On Tuesday, 13 March 2012 at 06:53:30 UTC, Chad J wrote:
Hey, I'd love to see more sorting algorithms in phobos. Being stuck with one seems kind of... wrong.

Things like this are better left to 3rd party libs. Phobos already has two, a stable and unstable sort, which fulfill 99% of cases.

If the range is a linked list, shouldn't it be possible to do a merge sort with optimally in-place and use no extra memory whatsoever? I know it can be done in-place, but I've never benchmarked it. I wonder if it's worth considering, and how it would compare against array-based merge sort with allocations and such.

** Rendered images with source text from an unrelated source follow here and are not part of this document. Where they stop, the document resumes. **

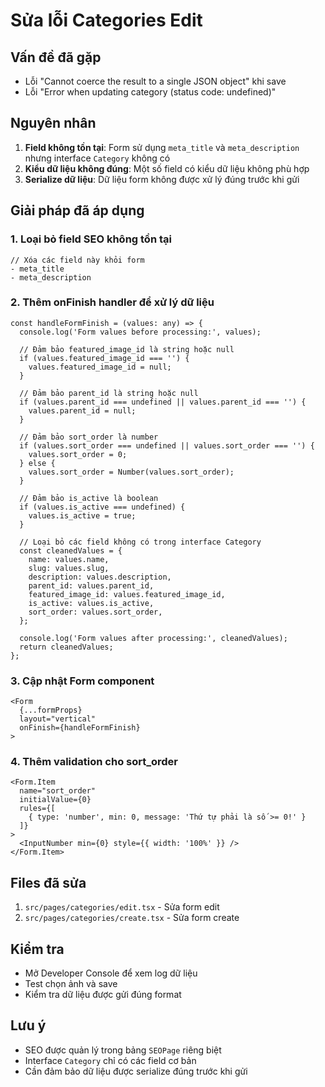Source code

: # Sửa lỗi Categories Edit

## Vấn đề đã gặp
- Lỗi "Cannot coerce the result to a single JSON object" khi save
- Lỗi "Error when updating category (status code: undefined)"

## Nguyên nhân
1. **Field không tồn tại**: Form sử dụng `meta_title` và `meta_description` nhưng interface `Category` không có
2. **Kiểu dữ liệu không đúng**: Một số field có kiểu dữ liệu không phù hợp
3. **Serialize dữ liệu**: Dữ liệu form không được xử lý đúng trước khi gửi

## Giải pháp đã áp dụng

### 1. Loại bỏ field SEO không tồn tại
```tsx
// Xóa các field này khỏi form
- meta_title
- meta_description
```

### 2. Thêm onFinish handler để xử lý dữ liệu
```tsx
const handleFormFinish = (values: any) => {
  console.log('Form values before processing:', values);
  
  // Đảm bảo featured_image_id là string hoặc null
  if (values.featured_image_id === '') {
    values.featured_image_id = null;
  }
  
  // Đảm bảo parent_id là string hoặc null
  if (values.parent_id === undefined || values.parent_id === '') {
    values.parent_id = null;
  }
  
  // Đảm bảo sort_order là number
  if (values.sort_order === undefined || values.sort_order === '') {
    values.sort_order = 0;
  } else {
    values.sort_order = Number(values.sort_order);
  }
  
  // Đảm bảo is_active là boolean
  if (values.is_active === undefined) {
    values.is_active = true;
  }
  
  // Loại bỏ các field không có trong interface Category
  const cleanedValues = {
    name: values.name,
    slug: values.slug,
    description: values.description,
    parent_id: values.parent_id,
    featured_image_id: values.featured_image_id,
    is_active: values.is_active,
    sort_order: values.sort_order,
  };
  
  console.log('Form values after processing:', cleanedValues);
  return cleanedValues;
};
```

### 3. Cập nhật Form component
```tsx
<Form 
  {...formProps} 
  layout="vertical"
  onFinish={handleFormFinish}
>
```

### 4. Thêm validation cho sort_order
```tsx
<Form.Item
  name="sort_order"
  initialValue={0}
  rules={[
    { type: 'number', min: 0, message: 'Thứ tự phải là số >= 0!' }
  ]}
>
  <InputNumber min={0} style={{ width: '100%' }} />
</Form.Item>
```

## Files đã sửa
1. `src/pages/categories/edit.tsx` - Sửa form edit
2. `src/pages/categories/create.tsx` - Sửa form create

## Kiểm tra
- Mở Developer Console để xem log dữ liệu
- Test chọn ảnh và save
- Kiểm tra dữ liệu được gửi đúng format

## Lưu ý
- SEO được quản lý trong bảng `SEOPage` riêng biệt
- Interface `Category` chỉ có các field cơ bản
- Cần đảm bảo dữ liệu được serialize đúng trước khi gửi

Yes, it's possible because insertions are inexpensive in linked lists. However, it would be impractical to implement one at the moment because Phobos has no concept of linked lists (ranges wouldn't cover it).

Although it's probably out of your scope right now, I'd like to see insertion sort some day. I would use it for things like broadphase sorting in collision detection (that is, you sort everything by say, x coordinates first, and then you can walk through the whole simulation from left-to-right and have very few things to check collisions for at each point). Since the ordering of the objects in the simulation is unlikely to change much between frames, it will be almost entirely sorted each time. I have to imagine insertion sort would be awesome at that; nearly O(n). Maybe if it hits more than log(n) nonlocal insertions it would bail out into a merge sort or something.

Insertion sort is one of the simplest sorts to write. I use it to optimize this stable sort as its super efficient at sorting small sublists. A natural merge sort would also work well in this case, but Timsort would work best. Timsort is also a natural merge sort, but it goes much farther than that.